_Provided entries_
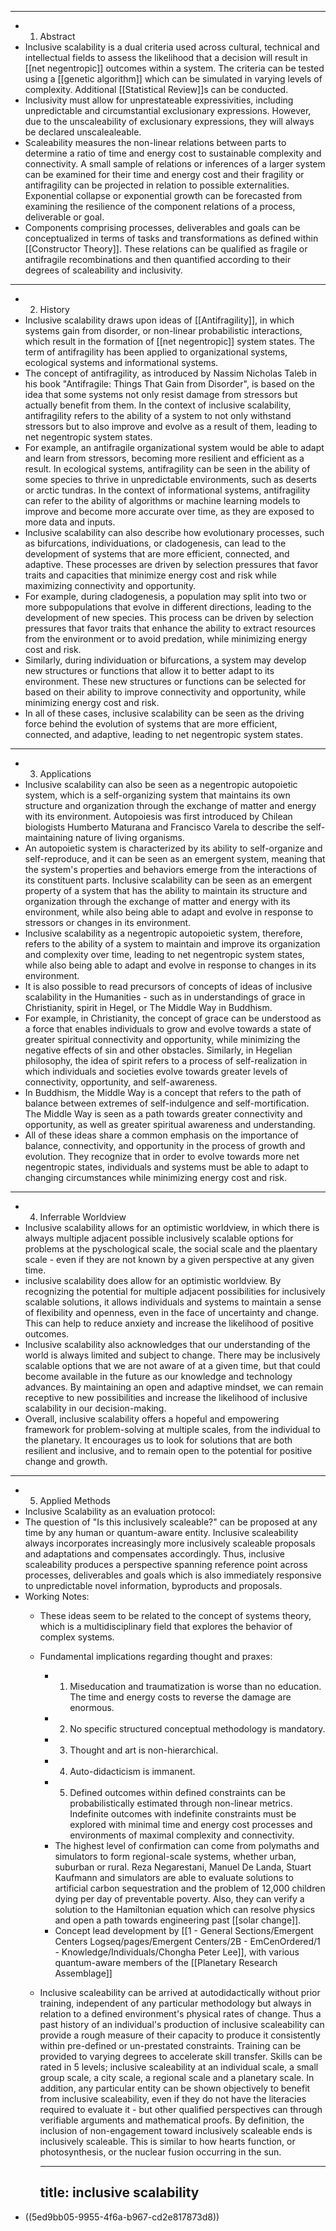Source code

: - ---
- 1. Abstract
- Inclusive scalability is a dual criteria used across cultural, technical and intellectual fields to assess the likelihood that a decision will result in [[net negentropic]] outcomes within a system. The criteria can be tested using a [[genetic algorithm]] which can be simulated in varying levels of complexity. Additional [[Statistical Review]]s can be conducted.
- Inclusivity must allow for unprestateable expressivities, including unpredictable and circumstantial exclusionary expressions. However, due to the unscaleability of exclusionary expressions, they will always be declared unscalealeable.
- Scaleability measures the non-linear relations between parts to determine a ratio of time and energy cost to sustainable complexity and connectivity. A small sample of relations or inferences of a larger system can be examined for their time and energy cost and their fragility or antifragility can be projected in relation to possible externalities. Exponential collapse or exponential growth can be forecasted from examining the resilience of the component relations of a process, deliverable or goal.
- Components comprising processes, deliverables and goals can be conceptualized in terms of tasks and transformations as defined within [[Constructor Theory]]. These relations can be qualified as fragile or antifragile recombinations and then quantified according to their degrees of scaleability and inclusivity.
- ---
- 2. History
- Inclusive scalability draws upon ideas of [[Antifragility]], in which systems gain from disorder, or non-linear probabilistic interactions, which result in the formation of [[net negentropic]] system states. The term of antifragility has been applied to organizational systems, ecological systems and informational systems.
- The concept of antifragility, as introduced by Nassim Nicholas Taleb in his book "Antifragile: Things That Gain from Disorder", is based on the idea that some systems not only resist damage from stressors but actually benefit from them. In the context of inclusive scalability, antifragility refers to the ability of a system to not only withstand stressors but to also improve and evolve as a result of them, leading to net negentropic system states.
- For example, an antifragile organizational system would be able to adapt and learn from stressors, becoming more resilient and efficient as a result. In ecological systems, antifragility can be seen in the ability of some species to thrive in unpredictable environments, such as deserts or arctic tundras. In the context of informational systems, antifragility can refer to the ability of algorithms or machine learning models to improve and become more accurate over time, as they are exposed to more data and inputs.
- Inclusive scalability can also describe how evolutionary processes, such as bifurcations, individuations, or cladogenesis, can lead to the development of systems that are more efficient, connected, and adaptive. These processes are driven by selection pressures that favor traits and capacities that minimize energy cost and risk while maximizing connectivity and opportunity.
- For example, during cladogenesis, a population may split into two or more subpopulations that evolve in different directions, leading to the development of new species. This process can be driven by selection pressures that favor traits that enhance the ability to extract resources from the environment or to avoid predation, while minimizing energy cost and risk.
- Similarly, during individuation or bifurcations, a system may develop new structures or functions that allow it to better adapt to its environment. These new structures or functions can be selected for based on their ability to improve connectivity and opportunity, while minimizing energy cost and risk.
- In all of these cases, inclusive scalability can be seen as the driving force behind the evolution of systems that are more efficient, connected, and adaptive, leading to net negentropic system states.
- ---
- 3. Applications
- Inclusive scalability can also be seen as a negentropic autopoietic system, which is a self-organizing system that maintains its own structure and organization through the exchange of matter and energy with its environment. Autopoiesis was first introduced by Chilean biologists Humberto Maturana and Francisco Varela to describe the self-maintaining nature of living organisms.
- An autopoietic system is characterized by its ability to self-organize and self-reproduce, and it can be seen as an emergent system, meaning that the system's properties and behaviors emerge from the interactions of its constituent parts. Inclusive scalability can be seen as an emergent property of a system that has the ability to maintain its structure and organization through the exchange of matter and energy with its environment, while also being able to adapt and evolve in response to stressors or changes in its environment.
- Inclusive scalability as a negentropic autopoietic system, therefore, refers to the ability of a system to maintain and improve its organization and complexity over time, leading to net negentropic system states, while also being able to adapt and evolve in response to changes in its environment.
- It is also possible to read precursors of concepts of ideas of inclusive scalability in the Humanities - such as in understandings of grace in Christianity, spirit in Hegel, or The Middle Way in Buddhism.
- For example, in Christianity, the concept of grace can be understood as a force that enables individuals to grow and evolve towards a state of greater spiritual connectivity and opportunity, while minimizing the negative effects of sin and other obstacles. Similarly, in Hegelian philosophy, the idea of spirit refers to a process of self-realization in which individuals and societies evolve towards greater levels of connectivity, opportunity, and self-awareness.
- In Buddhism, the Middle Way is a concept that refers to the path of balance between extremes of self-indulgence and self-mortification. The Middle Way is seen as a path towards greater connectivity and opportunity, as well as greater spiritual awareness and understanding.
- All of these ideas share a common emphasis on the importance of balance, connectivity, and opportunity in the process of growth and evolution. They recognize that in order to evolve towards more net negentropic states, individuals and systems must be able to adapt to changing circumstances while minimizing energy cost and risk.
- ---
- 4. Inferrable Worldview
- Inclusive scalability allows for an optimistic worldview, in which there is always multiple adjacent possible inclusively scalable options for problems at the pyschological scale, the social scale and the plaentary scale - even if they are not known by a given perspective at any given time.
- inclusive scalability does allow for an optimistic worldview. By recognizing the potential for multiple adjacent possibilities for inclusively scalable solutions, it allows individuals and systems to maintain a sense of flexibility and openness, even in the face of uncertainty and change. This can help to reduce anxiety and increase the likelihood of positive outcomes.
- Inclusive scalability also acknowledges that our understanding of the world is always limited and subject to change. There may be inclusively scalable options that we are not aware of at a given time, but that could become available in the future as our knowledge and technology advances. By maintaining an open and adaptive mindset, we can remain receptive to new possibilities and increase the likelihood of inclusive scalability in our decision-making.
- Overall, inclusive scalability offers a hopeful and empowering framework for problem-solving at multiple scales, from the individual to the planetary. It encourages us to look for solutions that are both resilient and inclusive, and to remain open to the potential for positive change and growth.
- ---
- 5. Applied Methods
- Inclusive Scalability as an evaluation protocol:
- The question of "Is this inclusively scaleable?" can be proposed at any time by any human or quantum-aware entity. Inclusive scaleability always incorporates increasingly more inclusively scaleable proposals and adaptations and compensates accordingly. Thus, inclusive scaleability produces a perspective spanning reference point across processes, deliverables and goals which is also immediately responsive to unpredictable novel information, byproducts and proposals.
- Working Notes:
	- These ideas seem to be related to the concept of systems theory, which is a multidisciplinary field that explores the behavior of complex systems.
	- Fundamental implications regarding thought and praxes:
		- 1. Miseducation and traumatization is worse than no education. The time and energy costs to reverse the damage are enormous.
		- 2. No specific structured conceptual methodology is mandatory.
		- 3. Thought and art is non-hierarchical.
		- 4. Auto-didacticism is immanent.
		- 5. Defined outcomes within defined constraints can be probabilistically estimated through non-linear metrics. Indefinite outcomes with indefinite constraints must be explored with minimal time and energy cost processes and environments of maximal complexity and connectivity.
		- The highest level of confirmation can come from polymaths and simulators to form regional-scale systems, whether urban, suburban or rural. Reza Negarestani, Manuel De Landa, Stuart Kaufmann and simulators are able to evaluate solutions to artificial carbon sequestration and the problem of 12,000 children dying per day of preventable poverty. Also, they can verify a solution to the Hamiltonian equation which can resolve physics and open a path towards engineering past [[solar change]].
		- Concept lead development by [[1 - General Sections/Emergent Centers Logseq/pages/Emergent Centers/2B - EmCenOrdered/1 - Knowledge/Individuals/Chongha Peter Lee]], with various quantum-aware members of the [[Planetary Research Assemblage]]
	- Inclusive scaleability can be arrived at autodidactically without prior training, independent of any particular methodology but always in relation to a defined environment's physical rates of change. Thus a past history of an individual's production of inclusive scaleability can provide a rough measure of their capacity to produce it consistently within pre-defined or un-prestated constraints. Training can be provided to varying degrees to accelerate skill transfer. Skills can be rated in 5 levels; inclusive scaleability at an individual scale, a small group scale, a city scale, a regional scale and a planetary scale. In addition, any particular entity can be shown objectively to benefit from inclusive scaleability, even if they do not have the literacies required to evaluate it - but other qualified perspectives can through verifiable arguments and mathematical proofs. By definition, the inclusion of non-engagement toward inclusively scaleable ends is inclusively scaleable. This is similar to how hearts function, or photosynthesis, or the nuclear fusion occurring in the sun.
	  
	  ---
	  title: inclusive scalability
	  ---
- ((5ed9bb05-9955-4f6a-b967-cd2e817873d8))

_Instructions to follow_
Look through the data above and return exactly the lines from the one that contains "- 1. Abstract" to the one that contains "- Inclusivity must", inclusive, with nothing else.

_Written answer_
- 1. Abstract
- Inclusive scalability is a dual criteria used across cultural, technical and intellectual fields to assess the likelihood that a decision will result in [[net negentropic]] outcomes within a system. The criteria can be tested using a [[genetic algorithm]] which can be simulated in varying levels of complexity. Additional [[Statistical Review]]s can be conducted.
- Inclusivity must allow for unprestateable expressivities, including unpredictable and circumstantial exclusionary expressions. However, due to the unscaleability of exclusionary expressions, they will always be declared unscalealeable.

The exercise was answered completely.